[ntp:questions] Do logs indicate a config problem?
David Lord
snews at lordynet.org
Fri Jul 16 10:34:06 UTC 2010
Ulrich Windl wrote:
> David Lord <snews at lordynet.org> writes:
>
>> Do logs indicate a config problem?
>>
>> system server1: MSFa, PPSa peer=server2 and remote servers
>> system server2: peer=server1 and remote servers
>> system server3: GPSb, PPSb, server2 and server1
>>
>>
>> This is total logged over period Feb 7 to Feb 12:
>> ntp.log.server1:
>> 7 Feb 19:22:39 ntpd[26820]: clock SHM(0) event 'clk_noreply' (0x01)
>> 7 Feb 19:22:40 ntpd[26820]: clock PPS(0) event 'clk_noreply' (0x01)

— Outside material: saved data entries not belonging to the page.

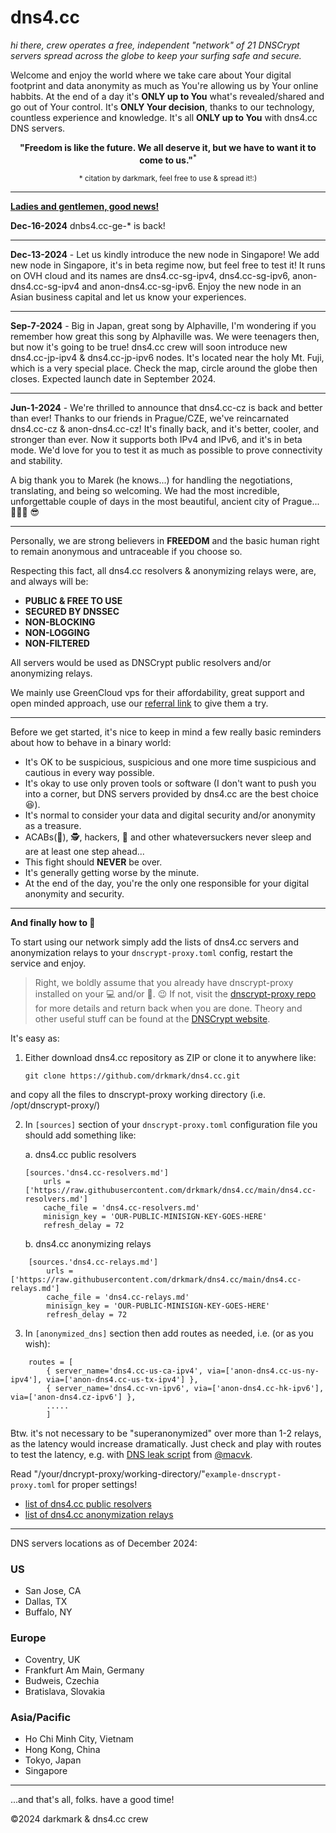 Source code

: # dns4.cc
*hi there, crew operates a free, independent "network" of 21 DNSCrypt servers spread across the globe to keep your surfing safe and secure.*

Welcome and enjoy the world where we take care about Your digital footprint and data anonymity as much as You're allowing us by Your online habbits. At the end of a day it's **ONLY up to You** what's revealed/shared and go out of Your control. It's **ONLY Your decision**, thanks to our technology, countless experience and knowledge. It's all **ONLY up to You** with dns4.cc DNS servers.

<p align="center">
    <b>"Freedom is like the future. We all deserve it, but we have to want it to come to us."</b><sup>*</sup>
</p>

<p align="center">
    <sup>* citation by darkmark, feel free to use & spread it!:)</sup>
</p>

*****************************


<ins>**Ladies and gentlemen, good news!**</ins>

**Dec-16-2024**
dnbs4.cc-ge-* is back! 
***
**Dec-13-2024** - 
Let us kindly introduce the new node in Singapore!
We add new node in Singapore, it's in beta regime now, but feel free to test it! It runs on OVH cloud and its names are dns4.cc-sg-ipv4, dns4.cc-sg-ipv6, anon-dns4.cc-sg-ipv4 and anon-dns4.cc-sg-ipv6. Enjoy the new node in an Asian business capital and let us know your experiences.
***
**Sep-7-2024** - 
Big in Japan, great song by Alphaville, I'm wondering if you remember how great this song by Alphaville was. We were teenagers then, but now it's going to be true! dns4.cc crew will soon introduce new dns4.cc-jp-ipv4 & dns4.cc-jp-ipv6 nodes. It's located near the holy Mt. Fuji, which is a very special place. Check the map, circle around the globe then closes. Expected launch date in September 2024.
***
**Jun-1-2024** - 
We're thrilled to announce that dns4.cc-cz is back and better than ever! Thanks to our friends in Prague/CZE, we've reincarnated dns4.cc-cz & anon-dns4.cc-cz! It's finally back, and it's better, cooler, and stronger than ever. Now it supports both IPv4 and IPv6, and it's in beta mode. We'd love for you to test it as much as possible to prove connectivity and stability. 

A big thank you to Marek (he knows...) for handling the negotiations, translating, and being so welcoming. We had the most incredible, unforgettable couple of days in the most beautiful, ancient city of Prague... 🍺🍺🍺 😎
*****************************


Personally, we are strong believers in **FREEDOM** and the basic human right to remain anonymous and untraceable if you choose so.

Respecting this fact, all dns4.cc resolvers & anonymizing relays were, are, and always will be:

- **PUBLIC & FREE TO USE**
- **SECURED BY DNSSEC**
- **NON-BLOCKING**
- **NON-LOGGING**
- **NON-FILTERED**

All servers would be used as DNSCrypt public resolvers and/or anonymizing relays. 

We mainly use GreenCloud vps for their affordability, great support and open minded approach, use our [referral link](https://greencloudvps.com/billing/aff.php?aff=6905) to give them a try.
*****************************


Before we get started, it's nice to keep in mind a few really basic reminders about how to behave in a binary world:

+ It's OK to be suspicious, suspicious and one more time suspicious and cautious in every way possible.
+ It's okay to use only proven tools or software (I don't want to push you into a corner, but DNS servers provided by dns4.cc are the best choice 😆).
+ It's normal to consider your data and digital security and/or anonymity as a treasure.
+ ACABs(👮), 🕵️, hackers, 🤖 and other whateversuckers never sleep and are at least one step ahead...
+ This fight should **NEVER** be over.
+ It's generally getting worse by the minute.
+ At the end of the day, you're the only one responsible for your digital anonymity and security.
*****************************


**And finally how to :checkered_flag:**

To start using our network simply add the lists of dns4.cc servers and anonymization relays to your `dnscrypt-proxy.toml` config, restart the service and enjoy. 

> Right, we boldly assume that you already have dnscrypt-proxy installed on your :computer: and/or :iphone:. :wink:
> If not, visit the [dnscrypt-proxy repo](https://github.com/DNSCrypt/dnscrypt-proxy) for more details and return back when you are done. Theory and other useful stuff can be found at the [DNSCrypt website](https://dnscrypt.info/).


It's easy as:

1. Either download dns4.cc repository as ZIP or clone it to anywhere like: 
    ```
    git clone https://github.com/drkmark/dns4.cc.git
    ```
and copy all the files to dnscrypt-proxy working directory (i.e. /opt/dnscrypt-proxy/)
    

2. In `[sources]` section of your `dnscrypt-proxy.toml` configuration file you should add something like:

    a. dns4.cc public resolvers

    ```
    [sources.'dns4.cc-resolvers.md']
        urls = ['https://raw.githubusercontent.com/drkmark/dns4.cc/main/dns4.cc-resolvers.md']
        cache_file = 'dns4.cc-resolvers.md'
        minisign_key = 'OUR-PUBLIC-MINISIGN-KEY-GOES-HERE'
        refresh_delay = 72
    ```

    b. dns4.cc anonymizing relays

```
    [sources.'dns4.cc-relays.md']
        urls = ['https://raw.githubusercontent.com/drkmark/dns4.cc/main/dns4.cc-relays.md']
        cache_file = 'dns4.cc-relays.md'
        minisign_key = 'OUR-PUBLIC-MINISIGN-KEY-GOES-HERE'
        refresh_delay = 72
```

3. In `[anonymized_dns]` section then add routes as needed, i.e. (or as you wish):

```    
    routes = [
        { server_name='dns4.cc-us-ca-ipv4', via=['anon-dns4.cc-us-ny-ipv4'], via=['anon-dns4.cc-us-tx-ipv4'] },
        { server_name='dns4.cc-vn-ipv6', via=['anon-dns4.cc-hk-ipv6'], via=['anon-dns4.cz-ipv6'] },
        .....
        ]
```
Btw. it's not necessary to be "superanonymized" over more than 1-2 relays, as the latency would increase dramatically.
Just check and play with routes to test the latency, e.g. with [DNS leak script](https://github.com/macvk/dnsleaktest/blob/master/dnsleaktest.sh) from [@macvk](https://github.com/macvk).

Read "/your/dncrypt-proxy/working-directory/"`example-dnscrypt-proxy.toml` for proper settings!


- [list of dns4.cc public resolvers](https://raw.githubusercontent.com/drkmark/dns4.cc/main/dns4.cc-resolvers.md)
- [list of dns4.cc anonymization relays](https://raw.githubusercontent.com/drkmark/dns4.cc/main/dns4.cc-relays.md)

********************

DNS servers locations as of December 2024:

### US
 - San Jose, CA
 - Dallas, TX
 - Buffalo, NY

### Europe
 - Coventry, UK
 - Frankfurt Am Main, Germany
 - Budweis, Czechia
 - Bratislava, Slovakia

### Asia/Pacific
 - Ho Chi Minh City, Vietnam
 - Hong Kong, China
 - Tokyo, Japan
 - Singapore


********************

...and that's all, folks. have a good time!

©2024 darkmark & dns4.cc crew

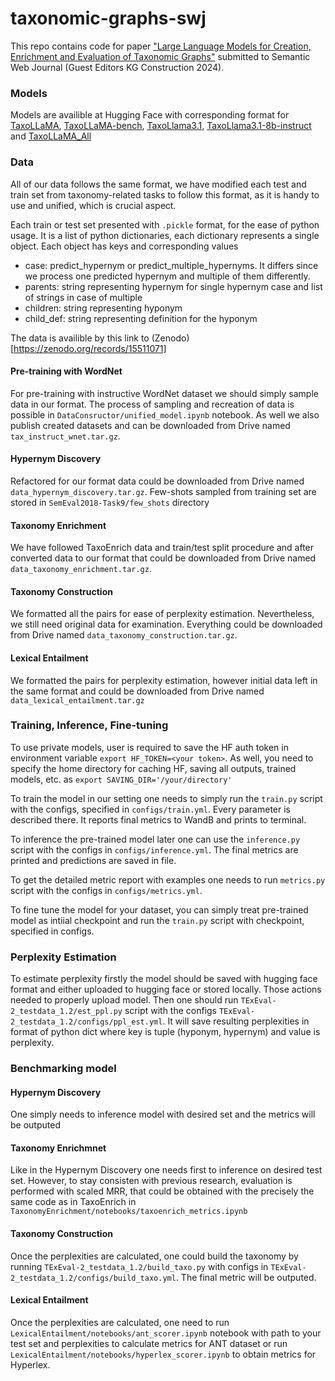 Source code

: # taxonomic-graphs-swj

This repo contains code for paper ["Large Language Models for Creation, Enrichment and Evaluation of Taxonomic Graphs"](https://www.semantic-web-journal.net/content/large-language-models-creation-enrichment-and-evaluation-taxonomic-graphs-0) submitted to Semantic Web Journal (Guest Editors KG Construction 2024).


### Models

Models are availible at Hugging Face with corresponding format for [TaxoLLaMA](https://huggingface.co/VityaVitalich/TaxoLLaMA), [TaxoLLaMA-bench](https://huggingface.co/VityaVitalich/TaxoLLaMA-bench), [TaxoLlama3.1](https://huggingface.co/VityaVitalich/TaxoLlama3.1), [TaxoLlama3.1-8b-instruct](https://huggingface.co/VityaVitalich/TaxoLlama3.1-8b-instruct) and [TaxoLLaMA_All](https://huggingface.co/VityaVitalich/TaxoLLaMA_All)

### Data

All of our data follows the same format, we have modified each test and train set from taxonomy-related tasks to follow this format, as it is handy to use and unified, which is crucial aspect.

Each train or test set presented with ```.pickle``` format, for the ease of python usage. It is a list of python dictionaries, each dictionary represents a single object. Each object has keys and corresponding values
- case: predict_hypernym or predict_multiple_hypernyms. It differs since we process one predicted hypernym and multiple of them differently. 
- parents: string representing hypernym for single hypernym case and list of strings in case of multiple
- children: string representing hyponym
- child_def: string representing definition for the hyponym

The data is availible by this link to (Zenodo)[https://zenodo.org/records/15511071]

#### Pre-training with WordNet

For pre-training with instructive WordNet dataset we should simply sample data in our format. The process of sampling and recreation of data is possible in ```DataConsructor/unified_model.ipynb``` notebook. As well we also publish created datasets and can be downloaded from Drive named ```tax_instruct_wnet.tar.gz```.

#### Hypernym Discovery

Refactored for our format data could be downloaded from Drive named ```data_hypernym_discovery.tar.gz```. Few-shots sampled from training set are stored in ```SemEval2018-Task9/few_shots``` directory

#### Taxonomy Enrichment

We have followed TaxoEnrich data and train/test split procedure and after converted data to our format that could be downloaded from Drive named ```data_taxonomy_enrichment.tar.gz```.

#### Taxonomy Construction

We formatted all the pairs for ease of perplexity estimation. Nevertheless, we still need original data for examination. Everything could be downloaded from Drive named ```data_taxonomy_construction.tar.gz```.

#### Lexical Entailment

We formatted the pairs for perplexity estimation, however initial data left in the same format and could be downloaded from Drive named ```data_lexical_entailment.tar.gz```


### Training, Inference, Fine-tuning

To use private models, user is required to save the HF auth token in environment variable ```export HF_TOKEN=<your token>```. As well, you need to specify the home directory for caching HF, saving all outputs, trained models, etc. as ```export SAVING_DIR='/your/directory'```

To train the model in our setting one needs to simply run the ```train.py``` script with the configs, specified in ```configs/train.yml```. Every parameter is described there. It reports final metrics to WandB and prints to terminal.

To inference the pre-trained model later one can use the ```inference.py``` script with the configs in ```configs/inference.yml```. The final metrics are printed and predictions are saved in file.

To get the detailed metric report with examples one needs to run ```metrics.py``` script with the configs in ```configs/metrics.yml```. 

To fine tune the model for your dataset, you can simply treat pre-trained model as intiial checkpoint and run the ```train.py``` script with checkpoint, specified in configs.

### Perplexity Estimation

To estimate perplexity firstly the model should be saved with hugging face format and either uploaded to hugging face or stored locally. Those actions needed to properly upload model. 
Then one should run ```TExEval-2_testdata_1.2/est_ppl.py``` script with the configs ```TExEval-2_testdata_1.2/configs/ppl_est.yml```. It will save resulting perplexities in format of python dict where key is tuple (hyponym, hypernym) and value is perplexity. 

### Benchmarking model

#### Hypernym Discovery

One simply needs to inference model with desired set and the metrics will be outputed

#### Taxonomy Enrichmnet

Like in the Hypernym Discovery one needs first to inference on desired test set. However, to stay consisten with previous research, evaluation is performed with scaled MRR, that could be obtained with the precisely the same code as in TaxoEnrich in ```TaxonomyEnrichment/notebooks/taxoenrich_metrics.ipynb```

#### Taxonomy Construction

Once the perplexities are calculated, one could build the taxonomy by running ```TExEval-2_testdata_1.2/build_taxo.py``` with configs in ```TExEval-2_testdata_1.2/configs/build_taxo.yml```. The final metric will be outputed.

#### Lexical Entailment

Once the perplexities are calculated, one need to run ```LexicalEntailment/notebooks/ant_scorer.ipynb``` notebook with path to your test set and perplexities to calculate metrics for ANT dataset or run ```LexicalEntailment/notebooks/hyperlex_scorer.ipynb``` to obtain metrics for Hyperlex.

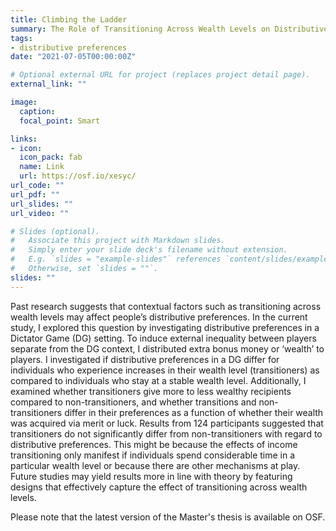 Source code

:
 ```yaml
---
title: Climbing the Ladder
summary: The Role of Transitioning Across Wealth Levels on Distributive Preferences
tags:
- distributive preferences
date: "2021-07-05T00:00:00Z"

# Optional external URL for project (replaces project detail page).
external_link: ""

image:
  caption: 
  focal_point: Smart

links:
- icon: 
  icon_pack: fab
  name: Link
  url: https://osf.io/xesyc/
url_code: ""
url_pdf: ""
url_slides: ""
url_video: ""

# Slides (optional).
#   Associate this project with Markdown slides.
#   Simply enter your slide deck's filename without extension.
#   E.g. `slides = "example-slides"` references `content/slides/example-slides.md`.
#   Otherwise, set `slides = ""`.
slides: ""
---
```


Past research suggests that contextual factors such as transitioning across wealth levels may affect people’s distributive preferences. In the current study, I explored this question by investigating distributive preferences in a Dictator Game (DG) setting. To induce external inequality between players separate from the DG context, I distributed extra bonus money or ‘wealth’ to players. I investigated if distributive preferences in a DG differ for individuals who experience increases in their wealth level (transitioners) as compared to individuals who stay at a stable wealth level. Additionally, I examined whether transitioners give more to less wealthy recipients compared to non-transitioners, and whether transitions and non-transitioners differ in their preferences as a function of whether their wealth was acquired via merit or luck. Results from 124 participants suggested that transitioners do not significantly differ from non-transitioners with regard to distributive preferences. This might be because the effects of income transitioning only manifest if individuals spend considerable time in a particular wealth level or because there are other mechanisms at play. Future studies may yield results more in line with theory by featuring designs that effectively capture the effect of transitioning across wealth levels.

Please note that the latest version of the Master's thesis is available on OSF.

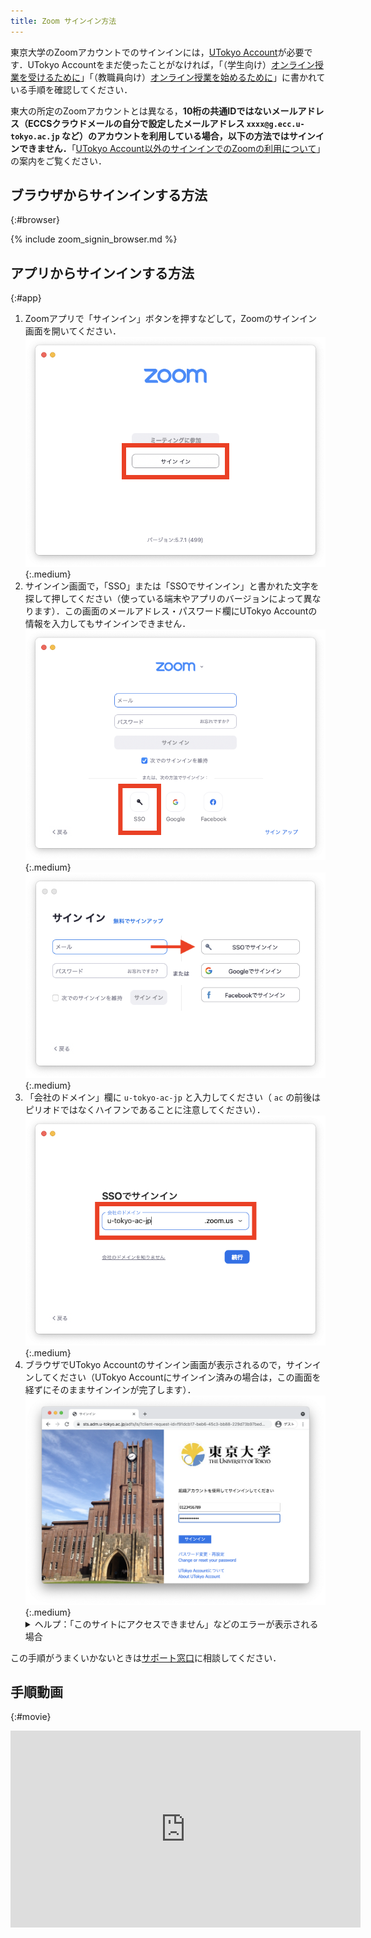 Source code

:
 ```yaml
---
title: Zoom サインイン方法
---
```


東京大学のZoomアカウントでのサインインには，[UTokyo Account](https://www.u-tokyo.ac.jp/adm/dics/ja/account.html)が必要です．UTokyo Accountをまだ使ったことがなければ，「（学生向け）[オンライン授業を受けるために](/oc/)」「（教職員向け）[オンライン授業を始めるために](/faculty_members)」に書かれている手順を確認してください．

<div class="box">
東大の所定のZoomアカウントとは異なる，<strong class="alert">10桁の共通IDではないメールアドレス（ECCSクラウドメールの自分で設定したメールアドレス <code>xxxx@g.ecc.u-tokyo.ac.jp</code> など）のアカウントを利用している場合，以下の方法ではサインインできません．</strong>「<a href="/notice/zoom-address-new">UTokyo Account以外のサインインでのZoomの利用について</a>」の案内をご覧ください．
</div>

## ブラウザからサインインする方法
{:#browser}

{% include zoom_signin_browser.md %}

## アプリからサインインする方法
{:#app}

1. Zoomアプリで「サインイン」ボタンを押すなどして，Zoomのサインイン画面を開いてください．
![](img/zoom_signin_4.png){:.medium}
1. サインイン画面で，「SSO」または「SSOでサインイン」と書かれた文字を探して押してください（使っている端末やアプリのバージョンによって異なります）．この画面のメールアドレス・パスワード欄にUTokyo Accountの情報を入力してもサインインできません．
![](img/zoom_signin_5.png){:.medium}
![](img/zoom_signin_5_1.png){:.medium}
1. 「会社のドメイン」欄に `u-tokyo-ac-jp` と入力してください（ `ac` の前後はピリオドではなくハイフンであることに注意してください）．
![](img/zoom_signin_6.png){:.medium}
1. ブラウザでUTokyo Accountのサインイン画面が表示されるので，サインインしてください（UTokyo Accountにサインイン済みの場合は，この画面を経ずにそのままサインインが完了します）．
![](img/zoom_signin_2.png){:.medium}
    <details>
        <summary>ヘルプ：「このサイトにアクセスできません」などのエラーが表示される場合</summary>
        ブラウザで「このサイトにアクセスできません」「申し訳ございません。このページに到達できません」「サーバが見つかりません」「アクセスしようとしているサイトが見つけられません」などのエラーが表示される場合は，上の手順で「会社のドメイン」を正しく入力できていません．Zoomアプリの画面に戻り，「会社のドメイン」欄に<code>u-tokyo-ac-jp</code>と入力しているか，もう一度確認してください．特に，<code>ac</code>の前後はピリオドではなくハイフンであることに注意してください．
    </details>

この手順がうまくいかないときは<a href="/support/">サポート窓口</a>に相談してください．

## 手順動画
{:#movie}
<div style="text-align: center">
<iframe width="560" height="315" src="https://www.youtube.com/embed/5QIg6dU1cYI" title="YouTube video player" frameborder="0" allow="accelerometer; autoplay; clipboard-write; encrypted-media; gyroscope; picture-in-picture" allowfullscreen></iframe>
</div>
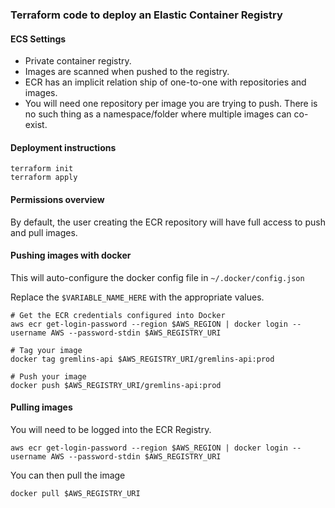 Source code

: ### Terraform code to deploy an Elastic Container Registry

#### ECS Settings
- Private container registry.
- Images are scanned when pushed to the registry.
- ECR has an implicit relation ship of one-to-one with repositories and images.
- You will need one repository per image you are trying to push. There is no such thing as a namespace/folder where multiple images can co-exist.

#### Deployment instructions

```
terraform init
terraform apply
```

#### Permissions overview

By default, the user creating the ECR repository will have full access to push and pull images.

#### Pushing images with docker
This will auto-configure the docker config file in `~/.docker/config.json`

Replace the `$VARIABLE_NAME_HERE` with the appropriate values.

```
# Get the ECR credentials configured into Docker
aws ecr get-login-password --region $AWS_REGION | docker login --username AWS --password-stdin $AWS_REGISTRY_URI

# Tag your image
docker tag gremlins-api $AWS_REGISTRY_URI/gremlins-api:prod

# Push your image
docker push $AWS_REGISTRY_URI/gremlins-api:prod
```

#### Pulling images

You will need to be logged into the ECR Registry.

```
aws ecr get-login-password --region $AWS_REGION | docker login --username AWS --password-stdin $AWS_REGISTRY_URI
```

You can then pull the image

```
docker pull $AWS_REGISTRY_URI
```

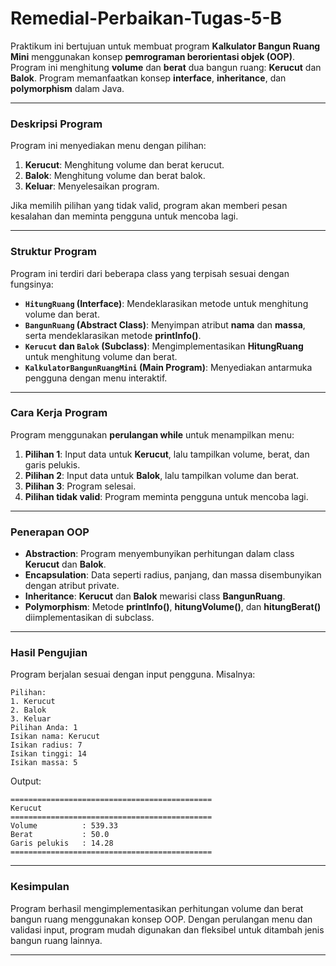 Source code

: # Remedial-Perbaikan-Tugas-5-B

Praktikum ini bertujuan untuk membuat program **Kalkulator Bangun Ruang Mini** menggunakan konsep **pemrograman berorientasi objek (OOP)**. Program ini menghitung **volume** dan **berat** dua bangun ruang: **Kerucut** dan **Balok**. Program memanfaatkan konsep **interface**, **inheritance**, dan **polymorphism** dalam Java.

---

### **Deskripsi Program**
Program ini menyediakan menu dengan pilihan:
1. **Kerucut**: Menghitung volume dan berat kerucut.
2. **Balok**: Menghitung volume dan berat balok.
3. **Keluar**: Menyelesaikan program.

Jika memilih pilihan yang tidak valid, program akan memberi pesan kesalahan dan meminta pengguna untuk mencoba lagi.

---

### **Struktur Program**
Program ini terdiri dari beberapa class yang terpisah sesuai dengan fungsinya:
- **`HitungRuang` (Interface)**: Mendeklarasikan metode untuk menghitung volume dan berat.
- **`BangunRuang` (Abstract Class)**: Menyimpan atribut **nama** dan **massa**, serta mendeklarasikan metode **printInfo()**.
- **`Kerucut` dan `Balok` (Subclass)**: Mengimplementasikan **HitungRuang** untuk menghitung volume dan berat.
- **`KalkulatorBangunRuangMini` (Main Program)**: Menyediakan antarmuka pengguna dengan menu interaktif.

---

### **Cara Kerja Program**
Program menggunakan **perulangan while** untuk menampilkan menu:
1. **Pilihan 1**: Input data untuk **Kerucut**, lalu tampilkan volume, berat, dan garis pelukis.
2. **Pilihan 2**: Input data untuk **Balok**, lalu tampilkan volume dan berat.
3. **Pilihan 3**: Program selesai.
4. **Pilihan tidak valid**: Program meminta pengguna untuk mencoba lagi.

---

### **Penerapan OOP**
- **Abstraction**: Program menyembunyikan perhitungan dalam class **Kerucut** dan **Balok**.
- **Encapsulation**: Data seperti radius, panjang, dan massa disembunyikan dengan atribut private.
- **Inheritance**: **Kerucut** dan **Balok** mewarisi class **BangunRuang**.
- **Polymorphism**: Metode **printInfo()**, **hitungVolume()**, dan **hitungBerat()** diimplementasikan di subclass.

---

### **Hasil Pengujian**
Program berjalan sesuai dengan input pengguna. Misalnya:
```
Pilihan:
1. Kerucut
2. Balok
3. Keluar
Pilihan Anda: 1
Isikan nama: Kerucut
Isikan radius: 7
Isikan tinggi: 14
Isikan massa: 5
```

Output:
```
=============================================
Kerucut
=============================================
Volume          : 539.33
Berat           : 50.0
Garis pelukis   : 14.28
=============================================
```

---

### **Kesimpulan**
Program berhasil mengimplementasikan perhitungan volume dan berat bangun ruang menggunakan konsep OOP. Dengan perulangan menu dan validasi input, program mudah digunakan dan fleksibel untuk ditambah jenis bangun ruang lainnya.

---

>> 7 Feb 19:27:01 ntpd[26820]: synchronized to SHM(0), stratum 0
>> 7 Feb 19:27:01 ntpd[26820]: kernel time sync status change 2001
>> 7 Feb 19:28:01 ntpd[26820]: synchronized to PPS(0), stratum 0
>> 12 Feb 10:13:44 ntpd[26820]: sendto(xxx.xxx.xx.xx) (fd=27): Host is down
>> 12 Feb 10:20:41 ntpd[26820]: ntpd exiting on signal 15
>>
>>
>> This is tiny section of log on server1 with similar entries
>> repeating continuously over whole period Feb 12 to Feb 14. There
>> were too many reboots and restarts over period for peerstats to
>> be useful. I swapped kernels attempting to get frequency offset
>> down from just over 50ppm but the autoconfig still gave 50ppm
>> (on NetBSD-3.1 I could set "options TIMER_FREQ=" to get < 10ppm
>> without problem).
>>
>> ntp.log.server1:
>> 13 Feb 07:07:48 ntpd[22483]: kernel time sync status change 2901
>> 13 Feb 07:08:53 ntpd[22483]: kernel time sync status change 2101
>> 13 Feb 07:09:59 ntpd[22483]: kernel time sync status change 2301
>> 13 Feb 07:17:28 ntpd[22483]: kernel time sync status change 2501
>> 13 Feb 07:18:32 ntpd[22483]: kernel time sync status change 2301
>> 13 Feb 07:19:38 ntpd[22483]: kernel time sync status change 2901
>> 13 Feb 07:20:41 ntpd[22483]: kernel time sync status change 2301
>> 13 Feb 07:21:47 ntpd[22483]: kernel time sync status change 2101
>> 13 Feb 07:22:50 ntpd[22483]: kernel time sync status change 2501
>> 13 Feb 07:23:54 ntpd[22483]: kernel time sync status change 2101
>>
>> from timex.h:
>> 0x0001 enable pll updates
>> 0x0002 enable pps freq discipline
>> 0x0004 enable pps time discipline
>> 0x0100 pps signal present
>> 0x0200 pps signal jitter exceeded
>> 0x0400 pps signal wander exceeded
>> 0x0800 pps signal calibration error
>
> Hi!
>
> I'd say all 0x800 and 0x400 should never happen unless there is a severe
> problem. 0x200 should also happen extremely rarely under normal
> conditions. (based on my NTP/Linux experience several years ago)
>
> Regards,
> Ulrich
>
>>
>> This is total logged over period Feb 14 to Feb 19:
>> ntp.log.server1
>> 14 Feb 10:49:34 ntpd[169]: clock SHM(0) event 'clk_noreply' (0x01)
>> 14 Feb 10:52:53 ntpd[169]: synchronized to xx.xxx.xx.xxx, stratum 2
>> 14 Feb 10:52:53 ntpd[169]: kernel time sync status change 2001
>> 14 Feb 10:58:05 ntpd[169]: synchronized to SHM(0), stratum 0
>> 15 Feb 10:32:40 ntpd[169]: ntpd exiting on signal 15
>> 15 Feb 10:34:00 ntpd[169]: clock SHM(0) event 'clk_noreply' (0x01)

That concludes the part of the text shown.